(Excerpts from a dataset)
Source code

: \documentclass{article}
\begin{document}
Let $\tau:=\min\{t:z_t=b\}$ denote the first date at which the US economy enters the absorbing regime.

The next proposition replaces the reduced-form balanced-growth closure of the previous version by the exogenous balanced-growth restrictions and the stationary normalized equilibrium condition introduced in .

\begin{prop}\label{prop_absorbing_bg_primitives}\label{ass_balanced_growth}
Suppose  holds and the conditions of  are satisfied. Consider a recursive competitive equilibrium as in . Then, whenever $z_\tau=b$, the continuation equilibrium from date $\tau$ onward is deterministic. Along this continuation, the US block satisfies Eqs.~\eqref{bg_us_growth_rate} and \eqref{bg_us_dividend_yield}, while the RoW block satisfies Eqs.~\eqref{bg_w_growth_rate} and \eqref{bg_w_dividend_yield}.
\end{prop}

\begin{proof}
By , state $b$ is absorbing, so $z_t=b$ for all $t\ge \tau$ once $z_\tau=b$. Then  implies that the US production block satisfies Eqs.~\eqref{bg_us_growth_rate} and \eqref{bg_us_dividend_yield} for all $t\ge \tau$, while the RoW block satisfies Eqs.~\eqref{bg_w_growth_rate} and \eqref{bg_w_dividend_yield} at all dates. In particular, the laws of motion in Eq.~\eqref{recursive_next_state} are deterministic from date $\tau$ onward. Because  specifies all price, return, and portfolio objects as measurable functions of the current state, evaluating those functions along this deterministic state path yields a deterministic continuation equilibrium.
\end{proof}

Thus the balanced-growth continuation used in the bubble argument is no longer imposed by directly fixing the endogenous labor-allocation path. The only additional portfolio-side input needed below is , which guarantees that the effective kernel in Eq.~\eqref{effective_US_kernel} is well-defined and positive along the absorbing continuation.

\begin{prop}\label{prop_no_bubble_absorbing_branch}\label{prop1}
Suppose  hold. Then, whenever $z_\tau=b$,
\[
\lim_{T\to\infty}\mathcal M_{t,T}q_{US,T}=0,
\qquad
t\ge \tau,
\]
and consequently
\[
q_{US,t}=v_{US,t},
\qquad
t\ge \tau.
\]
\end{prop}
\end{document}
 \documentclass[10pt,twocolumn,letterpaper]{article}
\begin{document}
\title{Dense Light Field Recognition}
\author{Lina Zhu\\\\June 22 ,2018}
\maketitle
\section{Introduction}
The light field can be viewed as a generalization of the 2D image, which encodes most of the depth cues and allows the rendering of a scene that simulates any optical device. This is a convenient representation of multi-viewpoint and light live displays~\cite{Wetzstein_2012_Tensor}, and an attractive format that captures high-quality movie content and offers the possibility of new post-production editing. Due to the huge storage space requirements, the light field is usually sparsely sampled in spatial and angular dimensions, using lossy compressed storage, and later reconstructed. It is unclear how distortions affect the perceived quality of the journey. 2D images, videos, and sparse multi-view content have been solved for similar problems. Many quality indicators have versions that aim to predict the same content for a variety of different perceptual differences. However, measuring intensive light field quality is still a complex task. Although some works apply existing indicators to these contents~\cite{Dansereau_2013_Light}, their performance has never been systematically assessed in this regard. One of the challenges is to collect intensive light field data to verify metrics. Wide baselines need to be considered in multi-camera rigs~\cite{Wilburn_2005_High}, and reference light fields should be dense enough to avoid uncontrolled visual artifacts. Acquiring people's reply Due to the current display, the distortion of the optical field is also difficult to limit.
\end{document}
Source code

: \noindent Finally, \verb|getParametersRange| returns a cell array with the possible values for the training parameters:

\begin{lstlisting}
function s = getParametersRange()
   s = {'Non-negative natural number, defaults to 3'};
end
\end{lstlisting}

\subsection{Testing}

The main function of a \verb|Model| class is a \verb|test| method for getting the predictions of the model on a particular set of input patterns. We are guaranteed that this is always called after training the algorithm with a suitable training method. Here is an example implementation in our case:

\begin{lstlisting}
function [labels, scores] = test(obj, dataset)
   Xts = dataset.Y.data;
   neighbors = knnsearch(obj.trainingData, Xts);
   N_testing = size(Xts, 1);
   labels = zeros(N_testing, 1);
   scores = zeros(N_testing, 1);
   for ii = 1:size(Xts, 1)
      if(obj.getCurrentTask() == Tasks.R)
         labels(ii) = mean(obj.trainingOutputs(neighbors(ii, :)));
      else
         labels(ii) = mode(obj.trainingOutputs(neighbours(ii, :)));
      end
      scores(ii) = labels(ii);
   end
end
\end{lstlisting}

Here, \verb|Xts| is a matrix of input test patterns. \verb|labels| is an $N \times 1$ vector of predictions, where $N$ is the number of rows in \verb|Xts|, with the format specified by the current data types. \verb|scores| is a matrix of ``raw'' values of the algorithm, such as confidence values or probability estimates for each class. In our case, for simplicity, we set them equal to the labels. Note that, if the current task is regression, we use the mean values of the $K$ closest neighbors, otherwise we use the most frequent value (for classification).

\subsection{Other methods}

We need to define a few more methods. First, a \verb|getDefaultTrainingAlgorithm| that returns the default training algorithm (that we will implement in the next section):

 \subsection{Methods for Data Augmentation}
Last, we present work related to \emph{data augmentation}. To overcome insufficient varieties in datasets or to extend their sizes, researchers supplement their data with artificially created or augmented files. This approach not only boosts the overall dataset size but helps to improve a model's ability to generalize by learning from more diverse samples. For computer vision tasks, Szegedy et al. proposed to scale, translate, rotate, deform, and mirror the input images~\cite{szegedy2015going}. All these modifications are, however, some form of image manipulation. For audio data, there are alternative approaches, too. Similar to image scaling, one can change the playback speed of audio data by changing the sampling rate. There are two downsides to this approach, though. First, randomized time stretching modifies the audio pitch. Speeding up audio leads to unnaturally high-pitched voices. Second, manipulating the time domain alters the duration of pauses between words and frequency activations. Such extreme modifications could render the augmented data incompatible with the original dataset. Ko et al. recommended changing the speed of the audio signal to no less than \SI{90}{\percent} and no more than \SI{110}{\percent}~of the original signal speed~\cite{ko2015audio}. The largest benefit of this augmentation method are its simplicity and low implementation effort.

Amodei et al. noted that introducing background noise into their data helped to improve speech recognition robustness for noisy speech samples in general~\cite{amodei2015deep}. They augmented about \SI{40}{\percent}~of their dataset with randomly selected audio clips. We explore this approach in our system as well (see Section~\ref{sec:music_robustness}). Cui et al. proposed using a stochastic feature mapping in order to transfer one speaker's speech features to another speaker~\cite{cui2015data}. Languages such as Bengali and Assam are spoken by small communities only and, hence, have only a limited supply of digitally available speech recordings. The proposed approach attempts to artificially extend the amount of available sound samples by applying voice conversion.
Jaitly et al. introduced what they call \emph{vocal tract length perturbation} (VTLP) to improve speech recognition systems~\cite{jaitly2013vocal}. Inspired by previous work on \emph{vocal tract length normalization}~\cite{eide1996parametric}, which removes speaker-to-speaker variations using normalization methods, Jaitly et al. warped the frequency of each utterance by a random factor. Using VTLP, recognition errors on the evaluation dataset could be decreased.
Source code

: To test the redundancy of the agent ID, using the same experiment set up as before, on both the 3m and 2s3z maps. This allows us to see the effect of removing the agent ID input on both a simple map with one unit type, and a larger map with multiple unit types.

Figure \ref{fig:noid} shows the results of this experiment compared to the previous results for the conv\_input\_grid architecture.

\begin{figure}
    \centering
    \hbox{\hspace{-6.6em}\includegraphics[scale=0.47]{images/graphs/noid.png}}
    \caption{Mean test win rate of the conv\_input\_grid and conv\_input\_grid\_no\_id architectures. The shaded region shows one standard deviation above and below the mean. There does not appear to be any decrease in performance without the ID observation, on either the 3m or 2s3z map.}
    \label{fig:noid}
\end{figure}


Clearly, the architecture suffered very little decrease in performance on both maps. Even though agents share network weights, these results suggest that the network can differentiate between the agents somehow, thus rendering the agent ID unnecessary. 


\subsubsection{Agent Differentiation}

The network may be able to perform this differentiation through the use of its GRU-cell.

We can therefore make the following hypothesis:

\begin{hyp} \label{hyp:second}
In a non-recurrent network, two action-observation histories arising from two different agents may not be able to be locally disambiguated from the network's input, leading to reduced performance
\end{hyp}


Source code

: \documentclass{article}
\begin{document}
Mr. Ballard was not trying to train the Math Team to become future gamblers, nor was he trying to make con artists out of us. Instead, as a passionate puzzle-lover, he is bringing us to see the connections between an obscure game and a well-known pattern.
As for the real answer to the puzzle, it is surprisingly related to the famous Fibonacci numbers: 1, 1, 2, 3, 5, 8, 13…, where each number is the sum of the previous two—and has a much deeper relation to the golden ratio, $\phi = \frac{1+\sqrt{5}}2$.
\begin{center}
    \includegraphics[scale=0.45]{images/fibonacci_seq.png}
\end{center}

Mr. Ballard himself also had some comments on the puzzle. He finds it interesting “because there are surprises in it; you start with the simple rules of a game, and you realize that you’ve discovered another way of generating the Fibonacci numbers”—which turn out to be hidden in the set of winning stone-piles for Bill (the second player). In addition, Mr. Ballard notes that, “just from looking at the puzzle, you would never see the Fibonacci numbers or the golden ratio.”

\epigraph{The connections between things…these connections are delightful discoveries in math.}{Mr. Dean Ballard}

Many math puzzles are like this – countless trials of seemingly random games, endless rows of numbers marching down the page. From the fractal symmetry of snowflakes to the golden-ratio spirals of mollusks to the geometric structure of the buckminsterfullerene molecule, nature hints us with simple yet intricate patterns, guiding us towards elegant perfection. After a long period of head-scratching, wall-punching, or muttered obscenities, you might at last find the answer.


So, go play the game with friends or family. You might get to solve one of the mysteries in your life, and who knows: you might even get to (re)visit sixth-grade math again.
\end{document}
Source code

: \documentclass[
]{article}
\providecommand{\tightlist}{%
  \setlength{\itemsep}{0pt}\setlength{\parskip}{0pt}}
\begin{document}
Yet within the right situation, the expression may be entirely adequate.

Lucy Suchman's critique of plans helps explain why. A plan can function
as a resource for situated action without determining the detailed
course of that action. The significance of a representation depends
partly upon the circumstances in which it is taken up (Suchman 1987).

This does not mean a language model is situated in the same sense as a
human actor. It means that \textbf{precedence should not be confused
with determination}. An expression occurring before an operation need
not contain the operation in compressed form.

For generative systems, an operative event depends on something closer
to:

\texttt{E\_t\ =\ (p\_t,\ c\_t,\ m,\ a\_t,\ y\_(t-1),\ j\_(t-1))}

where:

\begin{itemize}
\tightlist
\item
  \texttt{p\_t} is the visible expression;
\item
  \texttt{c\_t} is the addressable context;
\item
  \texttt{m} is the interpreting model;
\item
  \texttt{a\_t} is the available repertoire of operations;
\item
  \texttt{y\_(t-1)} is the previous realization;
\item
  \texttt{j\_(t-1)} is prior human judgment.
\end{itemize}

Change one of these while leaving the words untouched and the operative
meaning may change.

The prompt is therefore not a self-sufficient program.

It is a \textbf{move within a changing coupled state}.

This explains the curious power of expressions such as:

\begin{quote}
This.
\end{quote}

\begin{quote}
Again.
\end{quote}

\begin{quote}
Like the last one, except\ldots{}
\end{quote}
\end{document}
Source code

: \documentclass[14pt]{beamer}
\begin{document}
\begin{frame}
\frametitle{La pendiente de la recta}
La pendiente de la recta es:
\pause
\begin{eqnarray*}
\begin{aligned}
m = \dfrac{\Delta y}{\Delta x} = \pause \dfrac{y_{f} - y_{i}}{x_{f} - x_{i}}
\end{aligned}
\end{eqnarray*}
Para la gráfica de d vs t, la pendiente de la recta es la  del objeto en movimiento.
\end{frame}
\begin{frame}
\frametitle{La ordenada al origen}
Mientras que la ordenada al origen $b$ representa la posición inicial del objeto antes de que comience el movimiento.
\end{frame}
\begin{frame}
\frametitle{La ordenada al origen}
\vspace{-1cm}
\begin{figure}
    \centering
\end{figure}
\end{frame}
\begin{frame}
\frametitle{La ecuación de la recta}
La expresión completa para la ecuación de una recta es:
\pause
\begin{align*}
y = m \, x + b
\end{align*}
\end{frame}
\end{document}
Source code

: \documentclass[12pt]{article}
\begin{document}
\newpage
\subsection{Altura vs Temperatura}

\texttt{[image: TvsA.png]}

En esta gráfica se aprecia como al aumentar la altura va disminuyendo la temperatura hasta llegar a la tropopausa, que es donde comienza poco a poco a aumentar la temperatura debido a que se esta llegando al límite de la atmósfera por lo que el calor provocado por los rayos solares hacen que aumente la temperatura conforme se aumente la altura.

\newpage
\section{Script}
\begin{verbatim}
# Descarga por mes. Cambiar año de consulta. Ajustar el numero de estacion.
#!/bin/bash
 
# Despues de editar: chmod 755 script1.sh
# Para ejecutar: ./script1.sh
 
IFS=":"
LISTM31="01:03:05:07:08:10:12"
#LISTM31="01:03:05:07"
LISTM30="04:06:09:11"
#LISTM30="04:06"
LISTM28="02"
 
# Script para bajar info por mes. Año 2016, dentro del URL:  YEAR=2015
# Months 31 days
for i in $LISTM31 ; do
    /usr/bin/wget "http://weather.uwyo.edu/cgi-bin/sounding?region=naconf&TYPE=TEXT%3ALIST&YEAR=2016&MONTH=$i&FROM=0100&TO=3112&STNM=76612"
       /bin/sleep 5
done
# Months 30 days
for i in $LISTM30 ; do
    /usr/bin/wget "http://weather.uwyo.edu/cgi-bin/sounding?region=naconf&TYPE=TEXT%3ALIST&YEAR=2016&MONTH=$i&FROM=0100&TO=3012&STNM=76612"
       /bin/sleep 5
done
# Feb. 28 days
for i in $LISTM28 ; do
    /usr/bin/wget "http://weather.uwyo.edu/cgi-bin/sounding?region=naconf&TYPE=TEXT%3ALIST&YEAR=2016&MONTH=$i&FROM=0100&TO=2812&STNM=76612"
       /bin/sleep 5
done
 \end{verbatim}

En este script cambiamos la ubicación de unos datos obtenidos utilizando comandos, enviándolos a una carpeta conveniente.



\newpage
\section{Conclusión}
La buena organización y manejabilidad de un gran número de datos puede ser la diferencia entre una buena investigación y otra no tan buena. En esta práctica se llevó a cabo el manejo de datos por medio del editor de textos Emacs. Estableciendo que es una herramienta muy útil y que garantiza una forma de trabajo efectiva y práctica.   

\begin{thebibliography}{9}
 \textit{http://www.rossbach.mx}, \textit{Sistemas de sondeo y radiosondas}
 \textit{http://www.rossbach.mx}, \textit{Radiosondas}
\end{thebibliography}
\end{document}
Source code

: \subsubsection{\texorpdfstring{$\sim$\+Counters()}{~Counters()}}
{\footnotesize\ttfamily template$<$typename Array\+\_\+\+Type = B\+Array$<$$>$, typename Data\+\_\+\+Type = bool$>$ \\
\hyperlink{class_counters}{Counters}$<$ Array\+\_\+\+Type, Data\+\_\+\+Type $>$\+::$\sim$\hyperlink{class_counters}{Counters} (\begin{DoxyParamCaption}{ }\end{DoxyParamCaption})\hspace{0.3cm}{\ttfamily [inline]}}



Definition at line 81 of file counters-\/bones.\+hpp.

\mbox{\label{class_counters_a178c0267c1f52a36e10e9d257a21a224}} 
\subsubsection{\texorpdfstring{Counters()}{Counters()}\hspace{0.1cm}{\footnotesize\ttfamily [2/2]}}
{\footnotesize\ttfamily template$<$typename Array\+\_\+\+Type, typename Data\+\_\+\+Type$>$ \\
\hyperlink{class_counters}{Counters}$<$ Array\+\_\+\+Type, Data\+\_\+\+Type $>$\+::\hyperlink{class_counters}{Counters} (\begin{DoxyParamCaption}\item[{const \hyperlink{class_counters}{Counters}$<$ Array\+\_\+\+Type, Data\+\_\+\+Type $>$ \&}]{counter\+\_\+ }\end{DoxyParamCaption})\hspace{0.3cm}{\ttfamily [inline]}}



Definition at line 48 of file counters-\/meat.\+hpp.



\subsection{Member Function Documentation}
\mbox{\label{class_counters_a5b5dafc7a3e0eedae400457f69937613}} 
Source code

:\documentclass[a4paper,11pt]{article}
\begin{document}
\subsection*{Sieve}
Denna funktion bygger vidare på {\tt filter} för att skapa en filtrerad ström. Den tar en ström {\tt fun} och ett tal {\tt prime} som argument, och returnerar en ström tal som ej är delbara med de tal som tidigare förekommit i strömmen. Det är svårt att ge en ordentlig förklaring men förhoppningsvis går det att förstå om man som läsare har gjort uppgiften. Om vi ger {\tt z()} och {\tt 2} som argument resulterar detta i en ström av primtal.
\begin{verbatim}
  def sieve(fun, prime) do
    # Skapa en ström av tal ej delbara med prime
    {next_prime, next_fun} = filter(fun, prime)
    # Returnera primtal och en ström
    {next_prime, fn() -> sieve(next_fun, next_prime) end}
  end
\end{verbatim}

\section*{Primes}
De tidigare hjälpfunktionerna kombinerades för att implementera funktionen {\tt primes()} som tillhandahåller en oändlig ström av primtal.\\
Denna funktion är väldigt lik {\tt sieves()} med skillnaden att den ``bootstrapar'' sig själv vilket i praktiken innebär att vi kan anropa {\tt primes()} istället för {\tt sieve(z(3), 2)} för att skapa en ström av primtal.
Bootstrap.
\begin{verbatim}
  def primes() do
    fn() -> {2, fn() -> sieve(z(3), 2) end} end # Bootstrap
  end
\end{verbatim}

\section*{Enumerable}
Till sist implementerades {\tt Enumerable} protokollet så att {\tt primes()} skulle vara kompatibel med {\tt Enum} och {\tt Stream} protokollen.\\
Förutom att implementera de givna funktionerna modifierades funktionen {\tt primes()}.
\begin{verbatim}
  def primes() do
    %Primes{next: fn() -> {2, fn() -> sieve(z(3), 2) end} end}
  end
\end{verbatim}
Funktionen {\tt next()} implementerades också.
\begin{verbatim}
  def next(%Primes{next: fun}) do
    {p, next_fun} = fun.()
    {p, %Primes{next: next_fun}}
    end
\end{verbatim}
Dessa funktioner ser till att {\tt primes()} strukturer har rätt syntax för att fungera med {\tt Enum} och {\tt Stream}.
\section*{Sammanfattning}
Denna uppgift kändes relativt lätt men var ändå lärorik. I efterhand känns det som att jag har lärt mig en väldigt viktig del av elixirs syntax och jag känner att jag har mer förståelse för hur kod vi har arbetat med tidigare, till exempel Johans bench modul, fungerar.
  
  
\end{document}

__REQUIRED ACTION__:
Filter the entries above down to the lines that hold the word "deterministic", and copy those lines.

__WRITTEN RESPONSE__:
Suppose  holds and the conditions of  are satisfied. Consider a recursive competitive equilibrium as in . Then, whenever $z_\tau=b$, the continuation equilibrium from date $\tau$ onward is deterministic. Along this continuation, the US block satisfies Eqs.~\eqref{bg_us_growth_rate} and \eqref{bg_us_dividend_yield}, while the RoW block satisfies Eqs.~\eqref{bg_w_growth_rate} and \eqref{bg_w_dividend_yield}.
By , state $b$ is absorbing, so $z_t=b$ for all $t\ge \tau$ once $z_\tau=b$. Then  implies that the US production block satisfies Eqs.~\eqref{bg_us_growth_rate} and \eqref{bg_us_dividend_yield} for all $t\ge \tau$, while the RoW block satisfies Eqs.~\eqref{bg_w_growth_rate} and \eqref{bg_w_dividend_yield} at all dates. In particular, the laws of motion in Eq.~\eqref{recursive_next_state} are deterministic from date $\tau$ onward. Because  specifies all price, return, and portfolio objects as measurable functions of the current state, evaluating those functions along this deterministic state path yields a deterministic continuation equilibrium.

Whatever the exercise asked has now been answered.